INSTRUCTIONS FOR THE TASK:
Reproduce the entries in full. Exclude all images from the copy.

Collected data
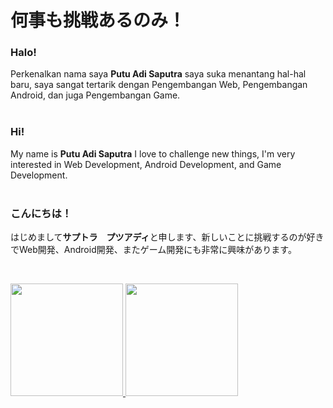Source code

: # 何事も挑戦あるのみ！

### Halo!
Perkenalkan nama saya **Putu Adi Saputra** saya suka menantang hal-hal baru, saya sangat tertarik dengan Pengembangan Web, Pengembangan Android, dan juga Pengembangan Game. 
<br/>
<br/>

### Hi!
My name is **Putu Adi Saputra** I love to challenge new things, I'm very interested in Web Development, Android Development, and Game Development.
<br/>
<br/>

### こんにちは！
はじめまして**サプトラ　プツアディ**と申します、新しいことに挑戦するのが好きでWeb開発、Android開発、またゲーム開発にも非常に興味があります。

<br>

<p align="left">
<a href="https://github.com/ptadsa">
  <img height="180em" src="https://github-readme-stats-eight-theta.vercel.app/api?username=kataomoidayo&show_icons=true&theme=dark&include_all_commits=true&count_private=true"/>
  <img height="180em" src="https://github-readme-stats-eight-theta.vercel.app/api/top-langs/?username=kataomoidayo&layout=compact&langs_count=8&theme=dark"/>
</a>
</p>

EXERCISE RESPONSE:
Source code

: # 何事も挑戦あるのみ！

### Halo!
Perkenalkan nama saya **Putu Adi Saputra** saya suka menantang hal-hal baru, saya sangat tertarik dengan Pengembangan Web, Pengembangan Android, dan juga Pengembangan Game. 
<br/>
<br/>

### Hi!
My name is **Putu Adi Saputra** I love to challenge new things, I'm very interested in Web Development, Android Development, and Game Development.
<br/>
<br/>

### こんにちは！
はじめまして**サプトラ　プツアディ**と申します、新しいことに挑戦するのが好きでWeb開発、Android開発、またゲーム開発にも非常に興味があります。

<br>

<p align="left">
<a href="https://github.com/ptadsa">
  <img height="180em" src="https://github-readme-stats-eight-theta.vercel.app/api?username=kataomoidayo&show_icons=true&theme=dark&include_all_commits=true&count_private=true"/>
  <img height="180em" src="https://github-readme-stats-eight-theta.vercel.app/api/top-langs/?username=kataomoidayo&layout=compact&langs_count=8&theme=dark"/>
</a>
</p>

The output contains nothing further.